OLYMPUS GF-UCT180 EVIS EXERA II ULTRASOUND GASTRO VIDEOSCOPE have been designed to be used with the SSD-a10(K043196) diagnostic ultrasound systems (ALOKA CO.,LTD.), video system center, light source, documentation equipment, monitor, Endo-Therapy accessories such as aspiration biopsy needle and other ancillary equipment. The subject devices are designed for endoscopic procedures within the upper gastrointestinal tract and surrounding organs.

I am sorry, but the provided text is a 510(k) summary and FDA letter for a medical device (endoscopic ultrasound system). It describes the device, its intended use, and compares it to predicate devices for substantial equivalence.

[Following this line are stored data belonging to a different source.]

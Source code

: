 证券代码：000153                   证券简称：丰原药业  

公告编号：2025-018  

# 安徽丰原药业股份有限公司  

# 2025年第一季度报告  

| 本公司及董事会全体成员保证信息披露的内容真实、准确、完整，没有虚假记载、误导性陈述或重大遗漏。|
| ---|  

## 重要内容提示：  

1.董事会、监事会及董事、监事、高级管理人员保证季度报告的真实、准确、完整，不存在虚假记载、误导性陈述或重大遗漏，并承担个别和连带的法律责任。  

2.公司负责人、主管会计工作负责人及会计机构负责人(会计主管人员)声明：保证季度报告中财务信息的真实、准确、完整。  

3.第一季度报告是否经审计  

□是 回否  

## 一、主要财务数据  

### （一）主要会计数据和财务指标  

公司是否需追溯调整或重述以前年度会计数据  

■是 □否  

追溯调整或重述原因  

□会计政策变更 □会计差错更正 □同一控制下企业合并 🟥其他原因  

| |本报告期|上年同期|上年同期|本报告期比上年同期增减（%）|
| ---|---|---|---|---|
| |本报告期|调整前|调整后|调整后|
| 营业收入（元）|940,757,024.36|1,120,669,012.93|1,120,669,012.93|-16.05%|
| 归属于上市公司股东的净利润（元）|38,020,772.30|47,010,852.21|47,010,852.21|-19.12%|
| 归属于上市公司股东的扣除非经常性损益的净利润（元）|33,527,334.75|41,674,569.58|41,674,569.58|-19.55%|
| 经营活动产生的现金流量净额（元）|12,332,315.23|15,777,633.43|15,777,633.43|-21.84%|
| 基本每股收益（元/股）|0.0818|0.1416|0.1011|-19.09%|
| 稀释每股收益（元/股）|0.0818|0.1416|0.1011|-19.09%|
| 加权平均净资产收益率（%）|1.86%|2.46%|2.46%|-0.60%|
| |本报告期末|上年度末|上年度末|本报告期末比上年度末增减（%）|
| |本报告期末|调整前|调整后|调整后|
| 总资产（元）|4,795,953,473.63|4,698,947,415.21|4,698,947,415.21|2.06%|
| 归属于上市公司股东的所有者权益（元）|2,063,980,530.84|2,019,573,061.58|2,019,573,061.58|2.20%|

However, this document does NOT contain information about acceptance criteria, device performance results, specific study designs, sample sizes for test or training sets, expert qualifications, or ground truth establishment relevant to the performance of an AI/ML algorithm.

Therefore, I cannot extract the requested information regarding acceptance criteria and the study proving the device meets those criteria, as it is not present in the provided text. This document is focused on regulatory clearance based on substantial equivalence to existing devices, not on the performance evaluation of an AI component.